One Sided.

Those who know me or have read my books know that I have written a lot about my father (a lot!) but not very much about my mother. My mother died when I was nineteen, after a protracted battle with cancer that overshadowed my adolescence. She called me at college in October, at the beginning of my freshman year, to tell me that she had lung cancer, and by August she was gone. After she died, my father, my sister and I stumbled through planning her memorial, closing out her life, and figuring out how to exist without her – more as individuals than a family. I have spent more years without her than I had with her.

Although at nineteen, I wasn’t strictly a child, losing my mother at such a young age was devastating. Your mother, hopefully, encourages you and validates your choices, teaches you how to manage life events, and is present for those events. She imparts femininity to you, and what it means to be a woman, and how to care for your female body, and she most likely becomes your model for how to be a woman and even a mother. I was just barely learning how to be a woman when she died, and I was left without a clue how I would manage life events, or an idea of what she would have done, or not done, in similar situations.

Perhaps a worse thing – in the long term, anyway – is that I was left holding her side of the story, in effect. I think sometimes we feel closer to one parent than the other, often our mother, and we hold onto beliefs about them – and project things onto them – that aren’t necessarily true. Because she was the one who died, and I didn’t have information to the contrary, I held onto the belief that my mother was the good parent, who loved and supported us, and that my father was the issue, with his depression and lack of connection. For years, I’ve blamed my father for the problems with our family, but I can now see that she was just as responsible for my family dynamics. I am able to see now that my mother wasn’t the person I thought she was, something I might have known by now if she had lived; something which would have allowed me to explore myself and my family more honestly.

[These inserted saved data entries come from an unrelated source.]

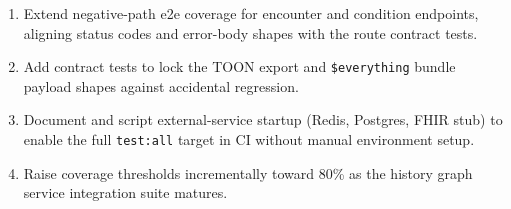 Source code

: \begin{enumerate}
    \item Extend negative-path e2e coverage for encounter and condition endpoints,
          aligning status codes and error-body shapes with the route contract tests.
    \item Add contract tests to lock the TOON export and \texttt{\$everything}
          bundle payload shapes against accidental regression.
    \item Document and script external-service startup (Redis, Postgres, FHIR
          stub) to enable the full \texttt{test:all} target in CI without
          manual environment setup.
    \item Raise coverage thresholds incrementally toward 80\% as the history
          graph service integration suite matures.
\end{enumerate}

Although I’ve always been open about some of the unhealthy things my mom did, I never allowed myself to explore what was going on behind them. In fact, she was probably depressed herself, and had been for years, and I think she may have engineered much of the family dysfunction; maybe more than my dad. I’ve talked about how she made my sister and me into her own little club, excluding my father, but never realized that she also subtly ensured that we regarded my father as something of an ogre. In reality, the rules and strictures my sister and I lived under were actually probably more hers than his, created by her in anger or for her own convenience. I’ve talked about how enraged she could get – slamming cupboards and doors, swearing, and even breaking things – but never thought about the fact that she didn’t allow my sister and I to have big feelings any more than my father did.

It’s taken me so long to see where some of my codependent tendencies come from! She was very codependent, with the accompanying resentment about the effort being given. I think she developed her codependency in her youth – her father was a functioning, amiable, alcoholic, enabled by his wife and daughter. Not surprisingly for her era, I don’t believe she ever dealt with the disappointment, rage, and resentment that having an alcoholic parent engenders. My grandmother hadn’t wanted children and my mother was a surprise. After she was born, my grandmother flipped and became needy and overly dependent on my mother; she was also insecure and dependent on her religion (Christian Science). In the end, my grandparents disliked each other intensely and relied too much on my mother.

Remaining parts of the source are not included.